Monolithic mode was previously called single binary mode.

Note
The previous scalable monolithic mode, also known as scalable single binary mode or SSB, has been removed in v3.0.

All components are compiled into the same binary. The -target command-line parameter, or target in configuration, determines which components run in a given process. The default target is all, which is the monolithic deployment mode.

tempo -target=all

Refer to the command line flags documentation for more information on the -target flag.

Monolithic mode

In monolithic mode, the required components run in a single process using -target=all, which is the default. Components that are only needed in microservices mode, such as the block-builder, are excluded.

No Kafka is required. The distributor pushes trace data in-process directly to the live-store and metrics-generator. Traces are flushed to the configured storage backend without an intermediate message queue. Object storage is recommended for production deployments.
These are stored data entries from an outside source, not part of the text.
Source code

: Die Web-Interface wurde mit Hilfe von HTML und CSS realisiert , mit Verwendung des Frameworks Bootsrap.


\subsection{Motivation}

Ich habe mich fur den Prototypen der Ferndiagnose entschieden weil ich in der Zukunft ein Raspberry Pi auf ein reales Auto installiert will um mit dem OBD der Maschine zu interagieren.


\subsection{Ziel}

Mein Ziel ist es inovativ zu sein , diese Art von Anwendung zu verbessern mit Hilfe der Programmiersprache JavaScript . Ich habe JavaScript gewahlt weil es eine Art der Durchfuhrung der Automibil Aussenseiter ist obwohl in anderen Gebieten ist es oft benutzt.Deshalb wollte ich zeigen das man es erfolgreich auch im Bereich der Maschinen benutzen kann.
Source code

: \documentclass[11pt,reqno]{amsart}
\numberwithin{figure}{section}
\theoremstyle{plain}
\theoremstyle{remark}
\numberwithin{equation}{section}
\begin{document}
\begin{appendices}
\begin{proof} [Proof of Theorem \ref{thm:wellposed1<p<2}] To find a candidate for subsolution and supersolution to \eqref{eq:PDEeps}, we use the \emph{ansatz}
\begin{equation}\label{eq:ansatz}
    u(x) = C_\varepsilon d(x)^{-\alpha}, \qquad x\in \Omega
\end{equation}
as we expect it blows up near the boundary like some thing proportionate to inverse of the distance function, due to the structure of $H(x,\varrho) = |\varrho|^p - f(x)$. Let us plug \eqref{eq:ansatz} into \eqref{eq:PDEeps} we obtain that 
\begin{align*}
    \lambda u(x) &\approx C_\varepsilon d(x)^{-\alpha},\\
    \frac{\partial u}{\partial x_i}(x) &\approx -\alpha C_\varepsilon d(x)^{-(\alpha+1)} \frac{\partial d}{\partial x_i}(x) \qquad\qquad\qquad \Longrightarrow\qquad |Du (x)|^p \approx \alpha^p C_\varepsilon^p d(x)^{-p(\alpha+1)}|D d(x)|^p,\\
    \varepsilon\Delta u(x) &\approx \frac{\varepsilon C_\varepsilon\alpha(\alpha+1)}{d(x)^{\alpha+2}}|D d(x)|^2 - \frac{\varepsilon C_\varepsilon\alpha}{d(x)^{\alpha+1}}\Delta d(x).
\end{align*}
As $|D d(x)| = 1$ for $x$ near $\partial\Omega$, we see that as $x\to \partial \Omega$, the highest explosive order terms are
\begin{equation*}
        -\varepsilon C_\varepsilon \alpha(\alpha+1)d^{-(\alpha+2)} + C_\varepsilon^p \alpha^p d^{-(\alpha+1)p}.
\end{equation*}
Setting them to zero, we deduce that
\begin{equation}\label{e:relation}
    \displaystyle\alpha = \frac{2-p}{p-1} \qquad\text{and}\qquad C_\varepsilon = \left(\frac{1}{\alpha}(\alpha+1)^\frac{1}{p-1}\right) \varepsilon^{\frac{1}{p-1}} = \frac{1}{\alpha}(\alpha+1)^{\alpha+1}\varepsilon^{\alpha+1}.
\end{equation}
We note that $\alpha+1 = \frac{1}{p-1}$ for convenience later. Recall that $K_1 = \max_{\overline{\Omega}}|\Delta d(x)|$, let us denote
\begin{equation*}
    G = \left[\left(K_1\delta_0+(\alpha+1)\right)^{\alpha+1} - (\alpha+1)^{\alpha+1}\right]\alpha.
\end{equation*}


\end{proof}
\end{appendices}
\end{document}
When to use monolithic mode

Monolithic mode is suitable for getting started, development environments, and low to moderate trace volumes where operational simplicity matters more than independent scaling.

Limitations

Components share the same resource pool. A spike in query load can affect write throughput and vice versa. There is no independent scaling. You can run multiple monolithic instances, but each instance runs the same set of components. At higher volumes, memory pressure from collocated components, particularly the live-store and querier, can cause out-of-memory issues.

Resource considerations

Monolithic instances need enough memory to handle the live-store’s in-memory trace buffer, the querier’s concurrent job execution, and the backend worker’s memory for block merging. As volume increases, the instance is limited by whichever component is most resource-hungry.

Example

Refer to Docker Compose examples in the Tempo repository for sample deployments.

For an annotated example configuration for Tempo, refer to the Introduction to MLTP repository, which includes a sample tempo.yaml for a monolithic instance.

Microservices mode

In microservices mode, each component runs as a separate process with its own -target. This is the recommended mode for production.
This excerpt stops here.